A truth table lists all possible combinations of input binary variables and the corresponding outputs of a logic system. The logic system output can be found from the logic expression, often referred to as the Boolean expression, that relates the output with the inputs of that very logic system.

When the number of input binary variables is only one, then there are only two possible inputs, i.e. ‘0’ and ‘1’.

## Truth table for two input binary variables

If the number of inputs is two, there can be four possible input combinations, i.e. 00, 01, 10 and 11. Figure 1(b) shows the truth table of the two-input logic system represented by Fig. 1(a).

The logic system of Fig. 1(a) is such that Y = 0 only when both A = 0 and B = 0. For all other possible input combinations, output Y = 1.
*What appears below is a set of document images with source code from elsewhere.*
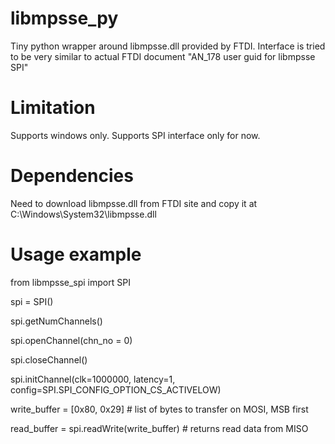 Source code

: # libmpsse_py
Tiny python wrapper around libmpsse.dll provided by FTDI.
Interface is tried to be very similar to actual FTDI document "AN_178 user guid for libmpsse SPI"

# Limitation
Supports windows only.
Supports SPI interface only for now.

# Dependencies
Need to download libmpsse.dll from FTDI site and copy it at C:\Windows\System32\libmpsse.dll

# Usage example

from libmpsse_spi import SPI

spi = SPI()

spi.getNumChannels()

spi.openChannel(chn_no = 0)

spi.closeChannel()

spi.initChannel(clk=1000000, latency=1, config=SPI.SPI_CONFIG_OPTION_CS_ACTIVELOW)

write_buffer = [0x80, 0x29] # list of bytes to transfer on MOSI, MSB first

read_buffer = spi.readWrite(write_buffer) # returns read data from MISO
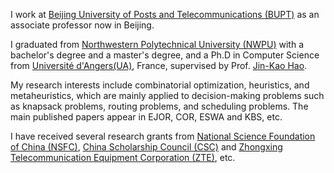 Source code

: I work at [Beijing University of Posts and Telecommunications (BUPT)](https://www.bupt.edu.cn/) as an associate professor now in Beijing. 

I graduated from [Northwestern Polytechnical University (NWPU)](https://en.nwpu.edu.cn/) with a bachelor's degree and a master's degree, and a Ph.D in Computer Science from [Université d'Angers(UA)](https://www.univ-angers.fr/en/index.html), France, supervised by Prof. [Jin-Kao Hao](https://leria-info.univ-angers.fr/~jinkao.hao/). 

My research interests include combinatorial optimization, heuristics, and metaheuristics, which are mainly applied to decision-making problems such as knapsack problems, routing problems, and scheduling problems. The main published papers appear in EJOR, COR, ESWA and KBS, etc. 

I have received several research grants from [National Science Foundation of China (NSFC)](https://www.nsfc.gov.cn/english/site_1/index.html), [China Scholarship Council (CSC)](https://www.campuschina.org/index.html) and [Zhongxing Telecommunication Equipment Corporation (ZTE)](https://www.zte.com.cn/global/index.html), etc.
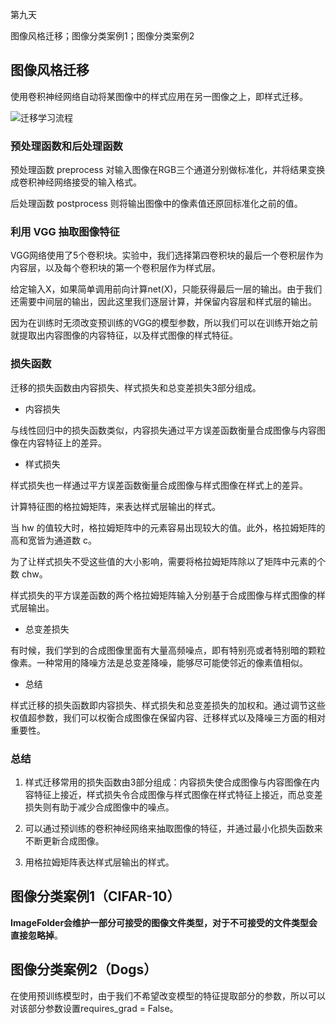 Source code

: 第九天

图像风格迁移；图像分类案例1；图像分类案例2

## 图像风格迁移

使用卷积神经网络自动将某图像中的样式应用在另一图像之上，即样式迁移。

![迁移学习流程](https://img-blog.csdnimg.cn/20200717214034994.png)

### 预处理函数和后处理函数

预处理函数 preprocess 对输入图像在RGB三个通道分别做标准化，并将结果变换成卷积神经网络接受的输入格式。

后处理函数 postprocess 则将输出图像中的像素值还原回标准化之前的值。

### 利用 VGG 抽取图像特征

VGG网络使用了5个卷积块。实验中，我们选择第四卷积块的最后一个卷积层作为内容层，以及每个卷积块的第一个卷积层作为样式层。

给定输入X，如果简单调用前向计算net(X)，只能获得最后一层的输出。由于我们还需要中间层的输出，因此这里我们逐层计算，并保留内容层和样式层的输出。

因为在训练时无须改变预训练的VGG的模型参数，所以我们可以在训练开始之前就提取出内容图像的内容特征，以及样式图像的样式特征。

### 损失函数

迁移的损失函数由内容损失、样式损失和总变差损失3部分组成。

* 内容损失

与线性回归中的损失函数类似，内容损失通过平方误差函数衡量合成图像与内容图像在内容特征上的差异。

* 样式损失

样式损失也一样通过平方误差函数衡量合成图像与样式图像在样式上的差异。

计算特征图的格拉姆矩阵，来表达样式层输出的样式。

当 hw 的值较大时，格拉姆矩阵中的元素容易出现较大的值。此外，格拉姆矩阵的高和宽皆为通道数 c。

为了让样式损失不受这些值的大小影响，需要将格拉姆矩阵除以了矩阵中元素的个数 chw。

样式损失的平方误差函数的两个格拉姆矩阵输入分别基于合成图像与样式图像的样式层输出。

* 总变差损失

有时候，我们学到的合成图像里面有大量高频噪点，即有特别亮或者特别暗的颗粒像素。一种常用的降噪方法是总变差降噪，能够尽可能使邻近的像素值相似。

* 总结

样式迁移的损失函数即内容损失、样式损失和总变差损失的加权和。通过调节这些权值超参数，我们可以权衡合成图像在保留内容、迁移样式以及降噪三方面的相对重要性。

### 总结

1. 样式迁移常用的损失函数由3部分组成：内容损失使合成图像与内容图像在内容特征上接近，样式损失令合成图像与样式图像在样式特征上接近，而总变差损失则有助于减少合成图像中的噪点。

2. 可以通过预训练的卷积神经网络来抽取图像的特征，并通过最小化损失函数来不断更新合成图像。

3. 用格拉姆矩阵表达样式层输出的样式。

## 图像分类案例1（CIFAR-10）

**ImageFolder会维护一部分可接受的图像文件类型，对于不可接受的文件类型会直接忽略掉**。

## 图像分类案例2（Dogs）

在使用预训练模型时，由于我们不希望改变模型的特征提取部分的参数，所以可以对该部分参数设置requires_grad = False。
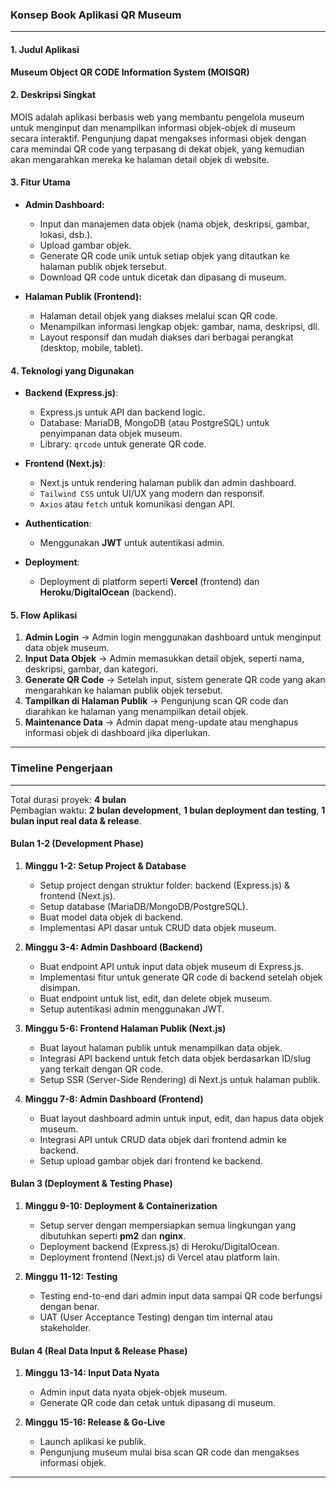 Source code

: 
### **Konsep Book Aplikasi QR Museum**
---

#### 1. **Judul Aplikasi**
**Museum Object QR CODE Information System (MOISQR)**

#### 2. **Deskripsi Singkat**
MOIS adalah aplikasi berbasis web yang membantu pengelola museum untuk menginput dan menampilkan informasi objek-objek di museum secara interaktif. Pengunjung dapat mengakses informasi objek dengan cara memindai QR code yang terpasang di dekat objek, yang kemudian akan mengarahkan mereka ke halaman detail objek di website.

#### 3. **Fitur Utama**
- **Admin Dashboard:**
  - Input dan manajemen data objek (nama objek, deskripsi, gambar, lokasi, dsb.).
  - Upload gambar objek.
  - Generate QR code unik untuk setiap objek yang ditautkan ke halaman publik objek tersebut.
  - Download QR code untuk dicetak dan dipasang di museum.
  
- **Halaman Publik (Frontend):**
  - Halaman detail objek yang diakses melalui scan QR code.
  - Menampilkan informasi lengkap objek: gambar, nama, deskripsi, dll.
  - Layout responsif dan mudah diakses dari berbagai perangkat (desktop, mobile, tablet).

#### 4. **Teknologi yang Digunakan**
- **Backend (Express.js)**:
  - Express.js untuk API dan backend logic.
  - Database: MariaDB, MongoDB (atau PostgreSQL) untuk penyimpanan data objek museum.
  - Library: `qrcode` untuk generate QR code.
  
- **Frontend (Next.js)**:
  - Next.js untuk rendering halaman publik dan admin dashboard.
  - `Tailwind CSS` untuk UI/UX yang modern dan responsif.
  - `Axios` atau `fetch` untuk komunikasi dengan API.

- **Authentication**: 
  - Menggunakan **JWT** untuk autentikasi admin.

- **Deployment**:
  - Deployment di platform seperti **Vercel** (frontend) dan **Heroku**/**DigitalOcean** (backend).

#### 5. **Flow Aplikasi**
1. **Admin Login** → Admin login menggunakan dashboard untuk menginput data objek museum.
2. **Input Data Objek** → Admin memasukkan detail objek, seperti nama, deskripsi, gambar, dan kategori.
3. **Generate QR Code** → Setelah input, sistem generate QR code yang akan mengarahkan ke halaman publik objek tersebut.
4. **Tampilkan di Halaman Publik** → Pengunjung scan QR code dan diarahkan ke halaman yang menampilkan detail objek.
5. **Maintenance Data** → Admin dapat meng-update atau menghapus informasi objek di dashboard jika diperlukan.

---

### **Timeline Pengerjaan**
---

Total durasi proyek: **4 bulan**  
Pembagian waktu: **2 bulan development**, **1 bulan deployment dan testing**, **1 bulan input real data & release**.

#### **Bulan 1-2 (Development Phase)**
1. **Minggu 1-2: Setup Project & Database**
   - Setup project dengan struktur folder: backend (Express.js) & frontend (Next.js).
   - Setup database (MariaDB/MongoDB/PostgreSQL).
   - Buat model data objek di backend.
   - Implementasi API dasar untuk CRUD data objek museum.

2. **Minggu 3-4: Admin Dashboard (Backend)**
   - Buat endpoint API untuk input data objek museum di Express.js.
   - Implementasi fitur untuk generate QR code di backend setelah objek disimpan.
   - Buat endpoint untuk list, edit, dan delete objek museum.
   - Setup autentikasi admin menggunakan JWT.
   
3. **Minggu 5-6: Frontend Halaman Publik (Next.js)**
   - Buat layout halaman publik untuk menampilkan data objek.
   - Integrasi API backend untuk fetch data objek berdasarkan ID/slug yang terkait dengan QR code.
   - Setup SSR (Server-Side Rendering) di Next.js untuk halaman publik.

4. **Minggu 7-8: Admin Dashboard (Frontend)**
   - Buat layout dashboard admin untuk input, edit, dan hapus data objek museum.
   - Integrasi API untuk CRUD data objek dari frontend admin ke backend.
   - Setup upload gambar objek dari frontend ke backend.

#### **Bulan 3 (Deployment & Testing Phase)**
1. **Minggu 9-10: Deployment & Containerization**
   - Setup server dengan mempersiapkan semua lingkungan yang dibutuhkan seperti **pm2** dan **nginx**.
   - Deployment backend (Express.js) di Heroku/DigitalOcean.
   - Deployment frontend (Next.js) di Vercel atau platform lain.
   
2. **Minggu 11-12: Testing**
   - Testing end-to-end dari admin input data sampai QR code berfungsi dengan benar.
   - UAT (User Acceptance Testing) dengan tim internal atau stakeholder.

#### **Bulan 4 (Real Data Input & Release Phase)**
1. **Minggu 13-14: Input Data Nyata**
   - Admin input data nyata objek-objek museum.
   - Generate QR code dan cetak untuk dipasang di museum.

2. **Minggu 15-16: Release & Go-Live**
   - Launch aplikasi ke publik.
   - Pengunjung museum mulai bisa scan QR code dan mengakses informasi objek.

---
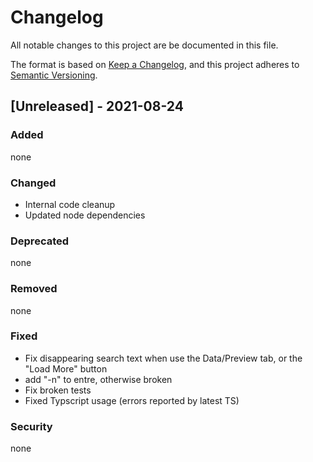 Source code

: # Changelog
All notable changes to this project are be documented in this file.

The format is based on [Keep a Changelog](https://keepachangelog.com/en/1.0.0/),
and this project adheres to [Semantic Versioning](https://semver.org/spec/v2.0.0.html).

## [Unreleased] - 2021-08-24

### Added

none

### Changed

- Internal code cleanup
- Updated node dependencies

### Deprecated

none

### Removed

none

### Fixed

- Fix disappearing search text when use the Data/Preview tab, or the "Load More" button 
- add "-n" to entre, otherwise broken
- Fix broken tests
- Fixed Typscript usage (errors reported by latest TS)

### Security

none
## Truth table for three input binary variables

Similarly, for three input binary variables, the number of possible input combinations becomes eight, i.e. 000, 001, 010, 011, 100, 101, 110 and 111. This statement can be generalized to say that, if a logic circuit has n binary inputs, its truth table will have 2^{n} possible input combinations, or in other words 2^{n} rows.

Figure 2 shows the truth table of a three-input logic circuit, and it has 8 (= 2^{3} ) rows.

Incidentally, this is the truth table of a three-input AND gate.

It may be mentioned here that the truth table of a three-input AND gate as given in Fig. 2 is drawn following the positive logic system.